[RECORDS SUPPLIED]

+++

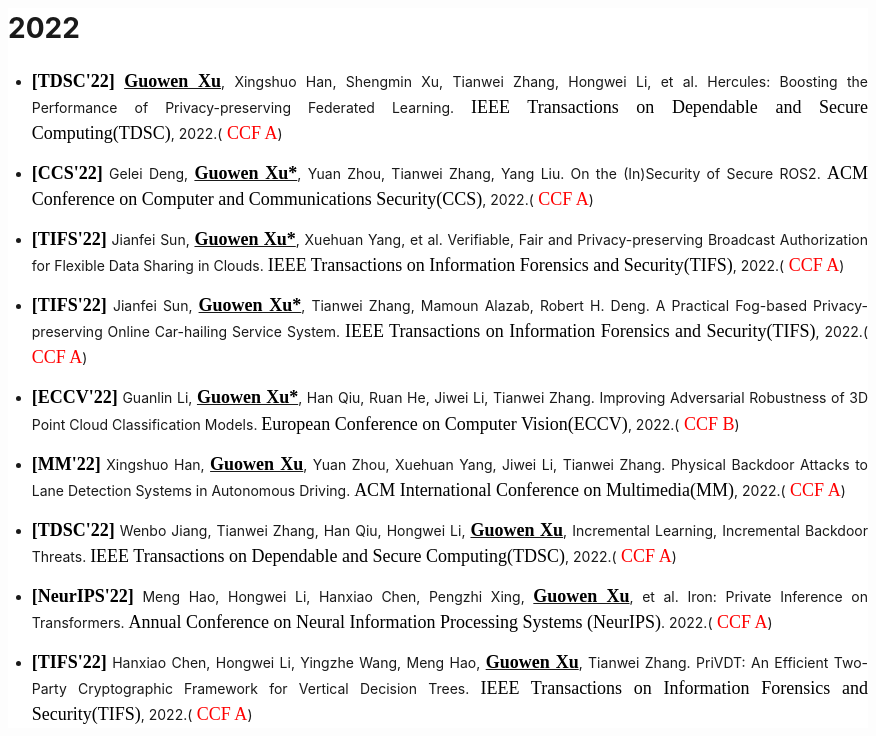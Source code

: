 # 2022  
* <p align="justify">  <b><font face="Times New Roman" color=black size=4> [TDSC'22]</font></b> <u><b><font face="Times New Roman" color=black size=4> Guowen Xu</font></b></u>, Xingshuo Han, Shengmin Xu, Tianwei Zhang, Hongwei Li, et al. Hercules: Boosting the Performance of Privacy-preserving Federated Learning. <font face="Times New Roman" color=black size=4> IEEE Transactions on Dependable and Secure Computing(TDSC)</font>, 2022.(<font face="Times New Roman" color=red size=4> CCF A</font>)

* <p align="justify">  <b><font face="Times New Roman" color=black size=4> [CCS'22]</font></b> Gelei Deng, <u><b><font face="Times New Roman" color=black size=4> Guowen Xu*</font></b></u>, Yuan Zhou, Tianwei Zhang, Yang Liu. On the (In)Security of Secure ROS2. <font face="Times New Roman" color=black size=4>  ACM Conference on Computer and Communications Security(CCS)</font>, 2022.(<font face="Times New Roman" color=red size=4> CCF A</font>)

* <p align="justify">  <b><font face="Times New Roman" color=black size=4> [TIFS'22]</font></b> Jianfei Sun, <u><b><font face="Times New Roman" color=black size=4> Guowen Xu*</font></b></u>, Xuehuan Yang,  et al. Verifiable, Fair and Privacy-preserving Broadcast Authorization for Flexible Data Sharing in Clouds. <font face="Times New Roman" color=black size=4> IEEE Transactions on Information Forensics and Security(TIFS)</font>, 2022.(<font face="Times New Roman" color=red size=4> CCF A</font>)

* <p align="justify">  <b><font face="Times New Roman" color=black size=4> [TIFS'22]</font></b> Jianfei Sun, <u><b><font face="Times New Roman" color=black size=4> Guowen Xu*</font></b></u>, Tianwei Zhang, Mamoun Alazab, Robert H. Deng. A Practical Fog-based Privacy-preserving Online Car-hailing Service System. <font face="Times New Roman" color=black size=4> IEEE Transactions on Information Forensics and Security(TIFS)</font>, 2022.(<font face="Times New Roman" color=red size=4> CCF A</font>)

* <p align="justify"> <b><font face="Times New Roman" color=black size=4> [ECCV'22]</font></b> Guanlin Li, <u><b><font face="Times New Roman" color=black size=4> Guowen Xu*</font></b></u>, Han Qiu, Ruan He, Jiwei Li,  Tianwei Zhang. Improving Adversarial Robustness of 3D Point Cloud Classification Models.  <font face="Times New Roman" color=black size=4> European Conference on Computer Vision(ECCV)</font>, 2022.(<font face="Times New Roman" color=red size=4> CCF B</font>)

* <p align="justify"> <b><font face="Times New Roman" color=black size=4> [MM'22]</font></b> Xingshuo Han, <u><b><font face="Times New Roman" color=black size=4> Guowen Xu</font></b></u>, Yuan Zhou, Xuehuan Yang, Jiwei Li, Tianwei Zhang. Physical Backdoor Attacks to Lane Detection Systems in Autonomous Driving.  <font face="Times New Roman" color=black size=4>ACM International Conference on Multimedia(MM)</font>, 2022.(<font face="Times New Roman" color=red size=4> CCF A</font>)

* <p align="justify"> <b><font face="Times New Roman" color=black size=4> [TDSC'22]</font></b> Wenbo Jiang, Tianwei Zhang, Han Qiu, Hongwei Li, <u><b><font face="Times New Roman" color=black size=4> Guowen Xu</font></b></u>, Incremental Learning, Incremental Backdoor Threats. <font face="Times New Roman" color=black size=4> IEEE Transactions on Dependable and Secure Computing(TDSC)</font>, 2022.(<font face="Times New Roman" color=red size=4> CCF A</font>)

* <p align="justify"><b><font face="Times New Roman" color=black size=4> [NeurIPS'22]</font></b>  Meng Hao, Hongwei Li, Hanxiao Chen, Pengzhi Xing, <u><b><font face="Times New Roman" color=black size=4> Guowen Xu</font></b></u>, et al. Iron: Private Inference on Transformers.  <font face="Times New Roman" color=black size=4>  Annual Conference on Neural Information Processing Systems (NeurIPS)</font>. 2022.(<font face="Times New Roman" color=red size=4> CCF A</font>)

* <p align="justify">  <b><font face="Times New Roman" color=black size=4> [TIFS'22]</font></b> Hanxiao Chen, Hongwei Li, Yingzhe Wang, Meng Hao,  <u><b><font face="Times New Roman" color=black size=4> Guowen Xu</font></b></u>, Tianwei Zhang. PriVDT: An Efficient Two-Party Cryptographic Framework for Vertical Decision Trees. <font face="Times New Roman" color=black size=4> IEEE Transactions on Information Forensics and Security(TIFS)</font>, 2022.(<font face="Times New Roman" color=red size=4> CCF A</font>)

+++

[WORK INSTRUCTION] Repeat the listing above exactly from its first line to the line containing "size=4> [TDSC'22]</font></b> <u><b><font", both included, and omit the pictures.

[RESPONSE TO THE TASK]
Source code

: # 2022  
* <p align="justify">  <b><font face="Times New Roman" color=black size=4> [TDSC'22]</font></b> <u><b><font face="Times New Roman" color=black size=4> Guowen Xu</font></b></u>, Xingshuo Han, Shengmin Xu, Tianwei Zhang, Hongwei Li, et al. Hercules: Boosting the Performance of Privacy-preserving Federated Learning. <font face="Times New Roman" color=black size=4> IEEE Transactions on Dependable and Secure Computing(TDSC)</font>, 2022.(<font face="Times New Roman" color=red size=4> CCF A</font>)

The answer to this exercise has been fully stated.